Jane Birkin dies: Macron leads tributes to 'French icon'
Emmanuel Macron led tributes to “French icon” Jane Birkin following the announcement the British-born actress and singer had died in Paris aged 76.
She had made France her home and become known for her musical and romantic involvement with the singer Serge Gainsbourg, which produced their scandalously explicit 1969 duet Je t’aime moi non plus, and as the inspiration for Hermès’ Birkin bag.
Following the announcement yesterday of her death in Paris, the French President led tributes to the actress and singer who had been part of France’s cultural scene for 50 years.
In a statement, the president said: “Because she embodied freedom, because she sang the most beautiful words of our language, Jane Birkin was a French icon.
“A complete artist, her voice was as sweet as her engagements were fiery. She bequeaths us tunes and images that will never leave us.”

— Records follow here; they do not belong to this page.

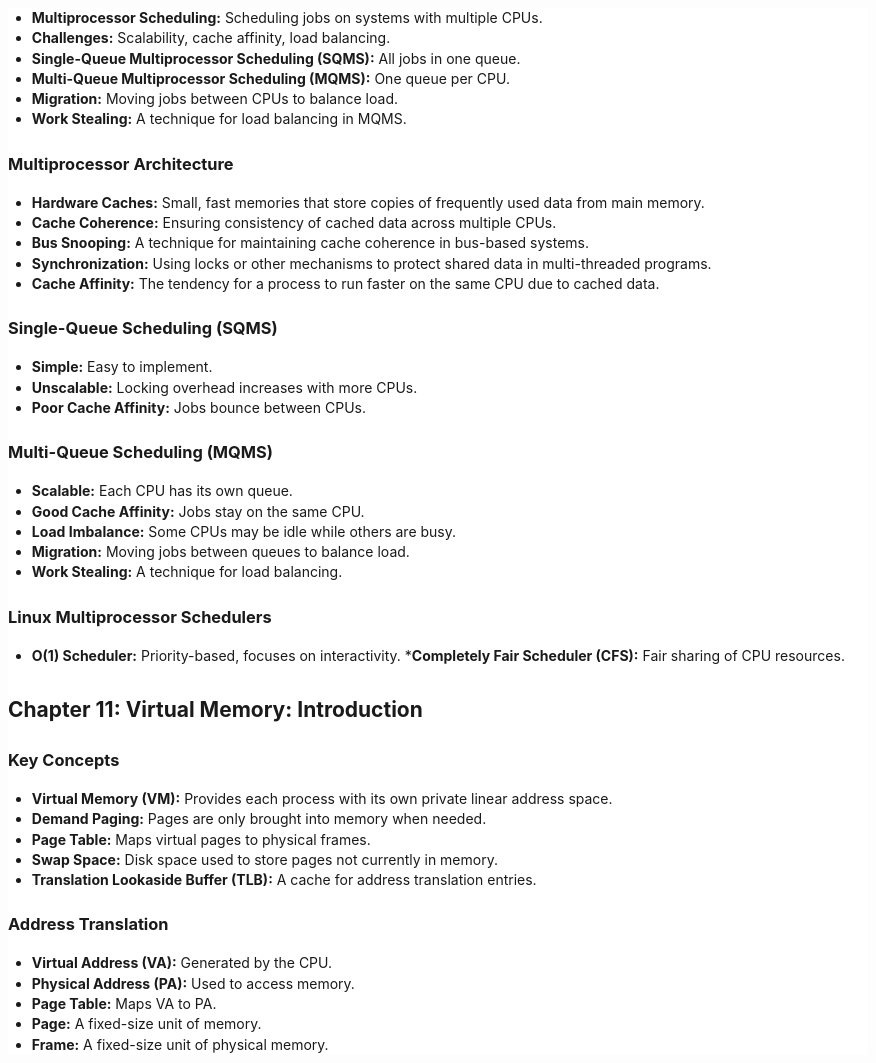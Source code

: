 - **Multiprocessor Scheduling:** Scheduling jobs on systems with multiple CPUs.
- **Challenges:** Scalability, cache affinity, load balancing.
- **Single-Queue Multiprocessor Scheduling (SQMS):** All jobs in one queue.
- **Multi-Queue Multiprocessor Scheduling (MQMS):** One queue per CPU.
- **Migration:** Moving jobs between CPUs to balance load.
- **Work Stealing:** A technique for load balancing in MQMS.

### Multiprocessor Architecture

- **Hardware Caches:** Small, fast memories that store copies of frequently used data from main memory.
- **Cache Coherence:** Ensuring consistency of cached data across multiple CPUs.
- **Bus Snooping:** A technique for maintaining cache coherence in bus-based systems.
- **Synchronization:** Using locks or other mechanisms to protect shared data in multi-threaded programs.
- **Cache Affinity:** The tendency for a process to run faster on the same CPU due to cached data.

### Single-Queue Scheduling (SQMS)

- **Simple:** Easy to implement.
- **Unscalable:** Locking overhead increases with more CPUs.
- **Poor Cache Affinity:** Jobs bounce between CPUs.

### Multi-Queue Scheduling (MQMS)

- **Scalable:** Each CPU has its own queue.
- **Good Cache Affinity:** Jobs stay on the same CPU.
- **Load Imbalance:** Some CPUs may be idle while others are busy.
- **Migration:** Moving jobs between queues to balance load.
- **Work Stealing:** A technique for load balancing.

### Linux Multiprocessor Schedulers

- **O(1) Scheduler:** Priority-based, focuses on interactivity. ***Completely Fair Scheduler (CFS):** Fair sharing of CPU resources.

## Chapter 11: Virtual Memory: Introduction

### Key Concepts

- **Virtual Memory (VM):** Provides each process with its own private linear address space.
- **Demand Paging:** Pages are only brought into memory when needed.
- **Page Table:** Maps virtual pages to physical frames.
- **Swap Space:** Disk space used to store pages not currently in memory.
- **Translation Lookaside Buffer (TLB):** A cache for address translation entries.

### Address Translation

- **Virtual Address (VA):** Generated by the CPU.
- **Physical Address (PA):** Used to access memory.
- **Page Table:** Maps VA to PA.
- **Page:** A fixed-size unit of memory.
- **Frame:** A fixed-size unit of physical memory.
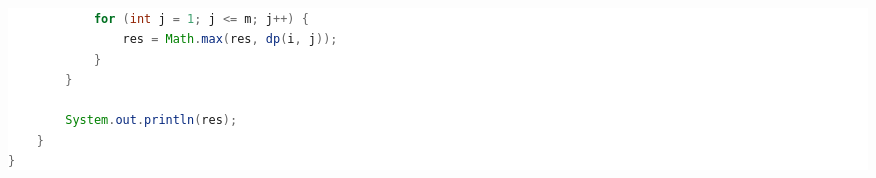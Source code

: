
```java
            for (int j = 1; j <= m; j++) {
                res = Math.max(res, dp(i, j));
            }
        }

        System.out.println(res);
    }
}
```

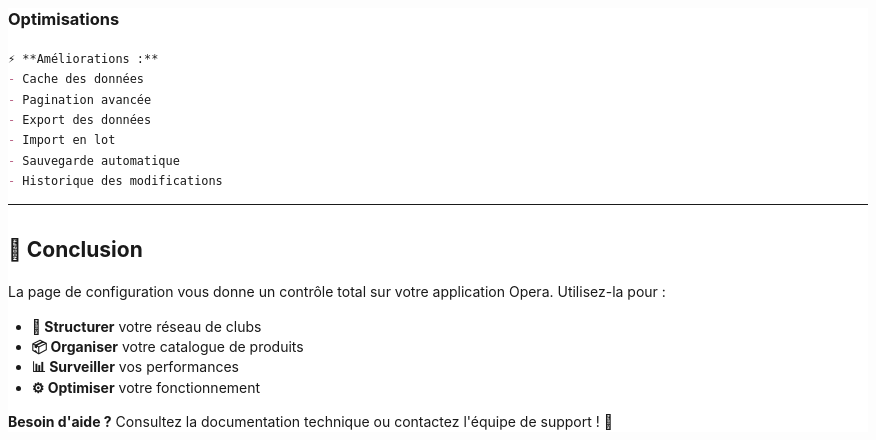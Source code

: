 ### **Optimisations**
```markdown
⚡ **Améliorations :**
- Cache des données
- Pagination avancée
- Export des données
- Import en lot
- Sauvegarde automatique
- Historique des modifications
```

---

## **🎉 Conclusion**

La page de configuration vous donne un contrôle total sur votre application Opera. Utilisez-la pour :

- **🏢 Structurer** votre réseau de clubs
- **📦 Organiser** votre catalogue de produits
- **📊 Surveiller** vos performances
- **⚙️ Optimiser** votre fonctionnement

**Besoin d'aide ?** Consultez la documentation technique ou contactez l'équipe de support ! 🚀
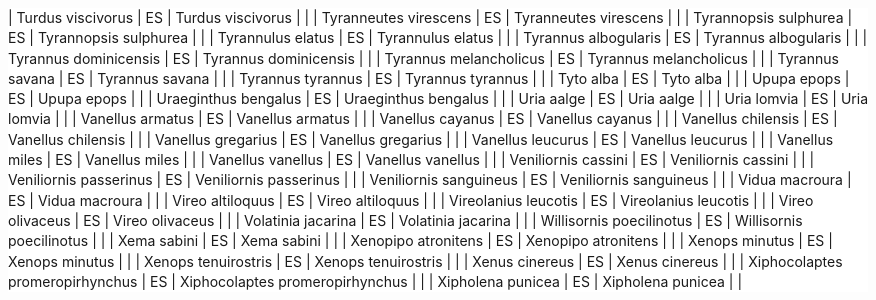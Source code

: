 | Turdus viscivorus | ES | Turdus viscivorus |  |
| Tyranneutes virescens | ES | Tyranneutes virescens |  |
| Tyrannopsis sulphurea | ES | Tyrannopsis sulphurea |  |
| Tyrannulus elatus | ES | Tyrannulus elatus |  |
| Tyrannus albogularis | ES | Tyrannus albogularis |  |
| Tyrannus dominicensis | ES | Tyrannus dominicensis |  |
| Tyrannus melancholicus | ES | Tyrannus melancholicus |  |
| Tyrannus savana | ES | Tyrannus savana |  |
| Tyrannus tyrannus | ES | Tyrannus tyrannus |  |
| Tyto alba | ES | Tyto alba |  |
| Upupa epops | ES | Upupa epops |  |
| Uraeginthus bengalus | ES | Uraeginthus bengalus |  |
| Uria aalge | ES | Uria aalge |  |
| Uria lomvia | ES | Uria lomvia |  |
| Vanellus armatus | ES | Vanellus armatus |  |
| Vanellus cayanus | ES | Vanellus cayanus |  |
| Vanellus chilensis | ES | Vanellus chilensis |  |
| Vanellus gregarius | ES | Vanellus gregarius |  |
| Vanellus leucurus | ES | Vanellus leucurus |  |
| Vanellus miles | ES | Vanellus miles |  |
| Vanellus vanellus | ES | Vanellus vanellus |  |
| Veniliornis cassini | ES | Veniliornis cassini |  |
| Veniliornis passerinus | ES | Veniliornis passerinus |  |
| Veniliornis sanguineus | ES | Veniliornis sanguineus |  |
| Vidua macroura | ES | Vidua macroura |  |
| Vireo altiloquus | ES | Vireo altiloquus |  |
| Vireolanius leucotis | ES | Vireolanius leucotis |  |
| Vireo olivaceus | ES | Vireo olivaceus |  |
| Volatinia jacarina | ES | Volatinia jacarina |  |
| Willisornis poecilinotus | ES | Willisornis poecilinotus |  |
| Xema sabini | ES | Xema sabini |  |
| Xenopipo atronitens | ES | Xenopipo atronitens |  |
| Xenops minutus | ES | Xenops minutus |  |
| Xenops tenuirostris | ES | Xenops tenuirostris |  |
| Xenus cinereus | ES | Xenus cinereus |  |
| Xiphocolaptes promeropirhynchus | ES | Xiphocolaptes promeropirhynchus |  |
| Xipholena punicea | ES | Xipholena punicea |  |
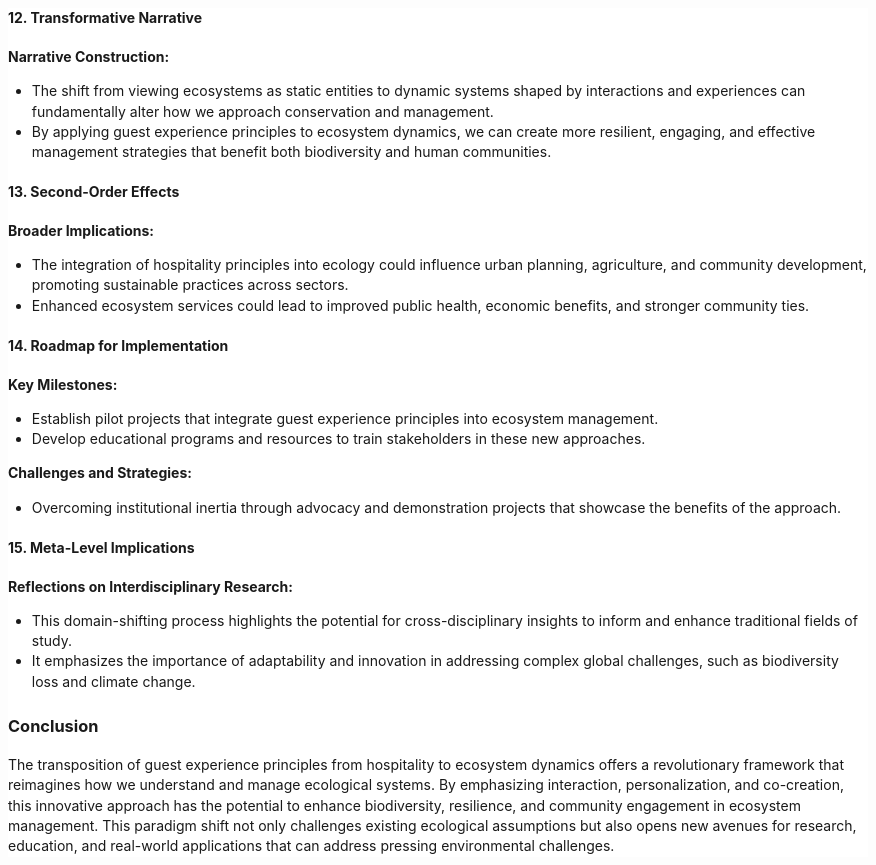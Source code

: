 #### 12. Transformative Narrative

**Narrative Construction:**
- The shift from viewing ecosystems as static entities to dynamic systems shaped by interactions and experiences can fundamentally alter how we approach conservation and management.
- By applying guest experience principles to ecosystem dynamics, we can create more resilient, engaging, and effective management strategies that benefit both biodiversity and human communities.

#### 13. Second-Order Effects

**Broader Implications:**
- The integration of hospitality principles into ecology could influence urban planning, agriculture, and community development, promoting sustainable practices across sectors.
- Enhanced ecosystem services could lead to improved public health, economic benefits, and stronger community ties.

#### 14. Roadmap for Implementation

**Key Milestones:**
- Establish pilot projects that integrate guest experience principles into ecosystem management.
- Develop educational programs and resources to train stakeholders in these new approaches.

**Challenges and Strategies:**
- Overcoming institutional inertia through advocacy and demonstration projects that showcase the benefits of the approach.

#### 15. Meta-Level Implications

**Reflections on Interdisciplinary Research:**
- This domain-shifting process highlights the potential for cross-disciplinary insights to inform and enhance traditional fields of study.
- It emphasizes the importance of adaptability and innovation in addressing complex global challenges, such as biodiversity loss and climate change.

### Conclusion

The transposition of guest experience principles from hospitality to ecosystem dynamics offers a revolutionary framework that reimagines how we understand and manage ecological systems. By emphasizing interaction, personalization, and co-creation, this innovative approach has the potential to enhance biodiversity, resilience, and community engagement in ecosystem management. This paradigm shift not only challenges existing ecological assumptions but also opens new avenues for research, education, and real-world applications that can address pressing environmental challenges.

France’s prime minister Elisabeth Borne hailed Birkin as “an unforgettable icon, a unique voice and charm”, adding: “Through her music and her talent, she will have transcended the generations.”
Born in London to British actress Judy Campbell and naval officer David Birkin in 1946, she began auditioning for acting roles in the late 1960s, earning a role in the portrait of Swinging London, Blowup.
She came to the attention of French audiences after being cast alongside Gainsbourg in the 1969 French production Slogan, and following this role made France her permanent home.
She was 21 when she first met the 40-year-old Gainsbourg, with whom she would spend the next 12 years in a “tumultuous” relationship dogged by the French singer’s anger and alcoholism.
Their 1969 duet Je t’aime moi non plus caused a sensation for its sexual content, and despite being banned from the radio in numerous countries, reached number one in the UK.
In 1971 the pair had a daughter, Charlotte, who would go on to be a singer and actress.
During Birkin’s life in France, she starred in numerous films directed by leading auteurs, including Alain Resnais and Jean-Luc Goddard, and released a string of albums.
She also inspired the “Birkin Bag” created by French fashion house Hermes, whose chairman Jean-Louis Dumas was inspired after sitting next to Birkin on a flight and noticing her struggling with her luggage, and in need of a larger leather bag.
In a statement, Hermes said the fashion house had “lost a close friend and a long-time companion.”
“With a shared sensitivity, we grew to know each other, we discovered and appreciated the extent to which Jane Birkin’s soft elegance revealed an artist in her own right, committed, open-minded, with a natural curiosity of the world and others,” it said.
Her various influences on French cultural life have been commended by the country’s leaders, with Minister of Culture Rima Abdul Malak calling her “the most French of Britons”.
In a statement on Twitter, she wrote: “Jane B was mischief, impertinent elegance, the never-outdated emblem of an entire era, a murmuring voice that remains our idol.
“A woman of heart, committed, whose disappearance leaves us Alone In Babylone,” the title of one of Birkin’s songs.
The mayor of Paris Anne Hidalgo and Menna Rawlings, the British ambassador to France, described Birkin respectively as “the most Parisian of the English” and “the most French of British artists”.
Speaking in 2006, Birkin said that her introduction to France had been as one half of “the most famous of couples”, saying of her new nation: “Paris became my home. I’ve been adopted here. They like my accent.”
Having starred in her final film role in 2016’s La femme et le TGV, Birkin suffered a stroke in 2021 which forced her to cancel planned concerts in France.
Her first child with husband John Barry, Kate Barry was a Vogue fashion photographer who died in 2013 at the age of 46.
Along with Charlotte, Birkin had another daughter, the singer Lou Doillon, from her relationship with the director Jacques Doillon.